Application of MOAI to a CRC multi-outcome case–control data

To evaluate the role of vaspin in CRC, we examined 89 colorectal tumor samples by using the IHC assay and correlated the vaspin expression level with the clinicopathological characteristics of patients. The vaspin expression level in CRC tissues was classified into two groups. Tissues with scores of ≤30% were categorized as having low vaspin expression, and tissues with scores of >30% were categorized as having high vaspin expression. Table 1 presents the distribution of baseline characteristics in patients with CRC. Patients with metastases and deceased patients have several similarities in baseline characteristics distribution.
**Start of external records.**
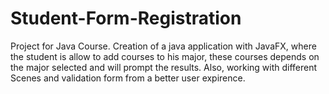 # Student-Form-Registration
Project for Java Course. 
Creation of a java application with JavaFX, where the student is allow to add courses to his major, these courses depends on the major selected and will prompt the results.
Also, working with different Scenes and validation form from a better user expirence.
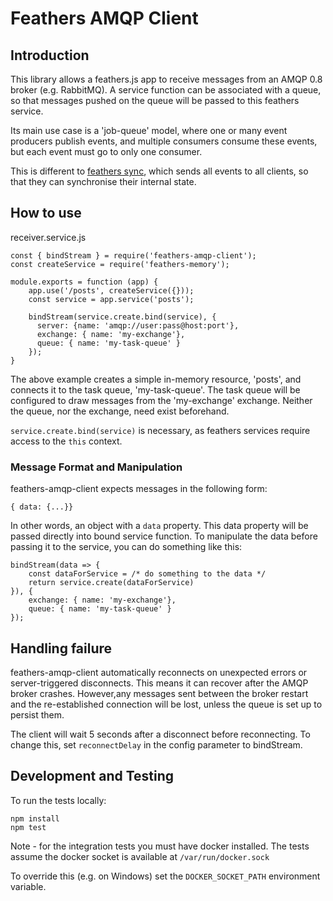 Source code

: # Feathers AMQP Client

## Introduction

This library allows a feathers.js app to receive messages from an
AMQP 0.8 broker (e.g. RabbitMQ). A service function can be associated with a
queue, so that messages pushed on the queue will be passed to this feathers service.

Its main use case is a 'job-queue' model, where one or many event producers publish events,
and multiple consumers consume these events, but each event must go to only one consumer.

This is different to [feathers sync](https://github.com/feathersjs-ecosystem/feathers-sync),
which sends all events to all clients, so that they can synchronise their internal state.

## How to use

receiver.service.js

    const { bindStream } = require('feathers-amqp-client');
    const createService = require('feathers-memory');
    
    module.exports = function (app) {
        app.use('/posts', createService({}));
        const service = app.service('posts');
    
        bindStream(service.create.bind(service), {
          server: {name: 'amqp://user:pass@host:port'},
          exchange: { name: 'my-exchange'},
          queue: { name: 'my-task-queue' }
        });
    }

The above example creates a simple in-memory resource, 'posts', and connects it to
the task queue, 'my-task-queue'. The task queue will be configured to draw messages from
the 'my-exchange' exchange. Neither the queue, nor the exchange, need exist beforehand.

`service.create.bind(service)` is necessary, as feathers services require access to
the `this` context.

### Message Format and Manipulation

feathers-amqp-client expects messages in the following form: 

    { data: {...}}
    
In other words, an object with a `data` property. This data property will be passed
directly into bound service function. To manipulate the data before passing it to the
service, you can do something like this:

    bindStream(data => {
        const dataForService = /* do something to the data */
        return service.create(dataForService)
    }), {
        exchange: { name: 'my-exchange'},
        queue: { name: 'my-task-queue' }
    });

## Handling failure

feathers-amqp-client automatically reconnects on unexpected errors or server-triggered
disconnects. This means it can recover after the AMQP broker crashes. However,any messages sent
between the broker restart and the re-established connection will be lost, unless
the queue is set up to persist them.

The client will wait 5 seconds after a disconnect before reconnecting. To change this, 
set `reconnectDelay` in the config parameter to bindStream.

## Development and Testing

To run the tests locally:

    npm install
    npm test
    
Note - for the integration tests you must have docker installed. The tests assume the docker
socket is available at `/var/run/docker.sock`
 
To override this (e.g. on Windows) set the `DOCKER_SOCKET_PATH` environment variable.
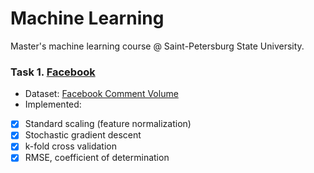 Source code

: # Machine Learning

Master's machine learning course @ Saint-Petersburg State University.

### Task 1. [Facebook](src/facebook/main.py)

- Dataset: [Facebook Comment Volume](https://archive.ics.uci.edu/ml/datasets/Facebook+Comment+Volume+Dataset)
- Implemented:
- [x] Standard scaling (feature normalization)
- [x] Stochastic gradient descent
- [x] k-fold cross validation
- [x] RMSE, coefficient of determination
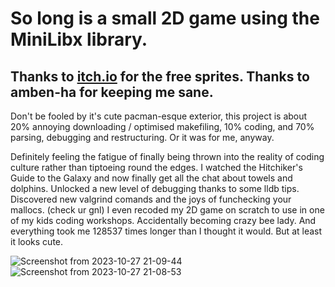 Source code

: # So long is a small 2D game using the MiniLibx library.
## Thanks to [itch.io](https://itch.io/game-assets/free/tag-sprites) for the free sprites. Thanks to amben-ha for keeping me sane.
Don't be fooled by it's cute pacman-esque exterior, this project is about 20% annoying downloading / optimised makefiling, 10% coding, and 70% parsing, debugging and restructuring.
Or it was for me, anyway.

Definitely feeling the fatigue of finally being thrown into the reality of coding culture rather than tiptoeing round the edges.
I watched the Hitchiker's Guide to the Galaxy and now finally get all the chat about towels and dolphins.
Unlocked a new level of debugging thanks to some lldb tips. Discovered new valgrind comands and the joys of funchecking your mallocs. (check ur gnl)
I even recoded my 2D game on scratch to use in one of my kids coding workshops. Accidentally becoming crazy bee lady.
And everything took me 128537 times longer than I thought it would.
But at least it looks cute.

![Screenshot from 2023-10-27 21-09-44](https://github.com/lbarry9/42/assets/127246677/9da3f3da-f48f-4a83-941f-24a1ffa119ce)
![Screenshot from 2023-10-27 21-08-53](https://github.com/lbarry9/42/assets/127246677/51b3efce-abae-43f3-bf20-71fd622c28cf)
Both were relatively significantly higher proportions in advanced stage (67.6% metastases and 63.0% died), perineural invasion (79.4% metastases and 76.1% died) and high-level expression of CEA (76.5% metastases and 73.9% died) and vaspin (70.6% metastases and 73.9% died). The CoxPH results for metastases and mortality of CRC are summarized in Supplementary Tables S7 and S8 available online at http://bib.oxfordjournals.org/. A wide 95% CI was found in both metastasis and mortality multivariate CoxPH models, especially in advanced stage estimation, which indicates that the findings derived from the CoxPH model were less certain due to the sample distribution. For interaction identification, the results showed that CoxPH regression is restricted to multi-outcome interaction term estimation between multiple factors due to its parametric assumption [13].

The results of MCDA-MDR, SNPRuler, MDR-NMI, MDR-LR and BMDR for the multi-prognostic outcome interaction identification of CRC in metastasis and mortality are shown in Supplementary Table S9 available online at http://bib.oxfordjournals.org/. The five methods did not detect a strong interaction of CRC in both metastasis and mortality. Figure 6 shows the multi-prognostic outcome interaction identification of CRC in metastasis and mortality using MOAI. The optimal multifactor combination between vaspin and CEA in metastasis and mortality was determined as a multi-outcome interaction due to the highest CVC (=5) and highest RU scores among all multifactor combinations. As depicted in Figure 6, the IHC results indicated that a high vaspin expression in CRC was significantly positively correlated with high CEA levels (Figure 6A and B; P-value < 0.001) in patients with metastases. In addition, a higher vaspin expression was significantly correlated with higher CEA level (Figure 6A and C; P-value < 0.001) in patients with poor mortality outcomes. The RR and OR of vaspin, CEA and their combination are summarized in Supplementary Table S10 available online at http://bib.oxfordjournals.org/. The analysis results showed that a combination of CEA ≥ 5 and vaspin ≥ 30 has the highest RR and OR in metastases and mortality events when compared to a combination of CEA < 5 and vaspin < 30. The combination of CEA ≥ 5 and vaspin ≥ 30 demonstrated higher RR and OR than vaspin and CEA separately in both metastases and mortality. As shown in IHC-staining figures, high CEA (≥5) showed higher vaspin expression than low CEA (<5) subgroup in both metastases (Figure 6B) and mortality (Figure 6C) in patients with CRC. The immunostaining evidence revealed that our found multi-outcome interaction could effectively identify the difference between non-metastases/survived and metastases/deceased patients, which could offer multi-prognostic outcome risk estimation for CRC.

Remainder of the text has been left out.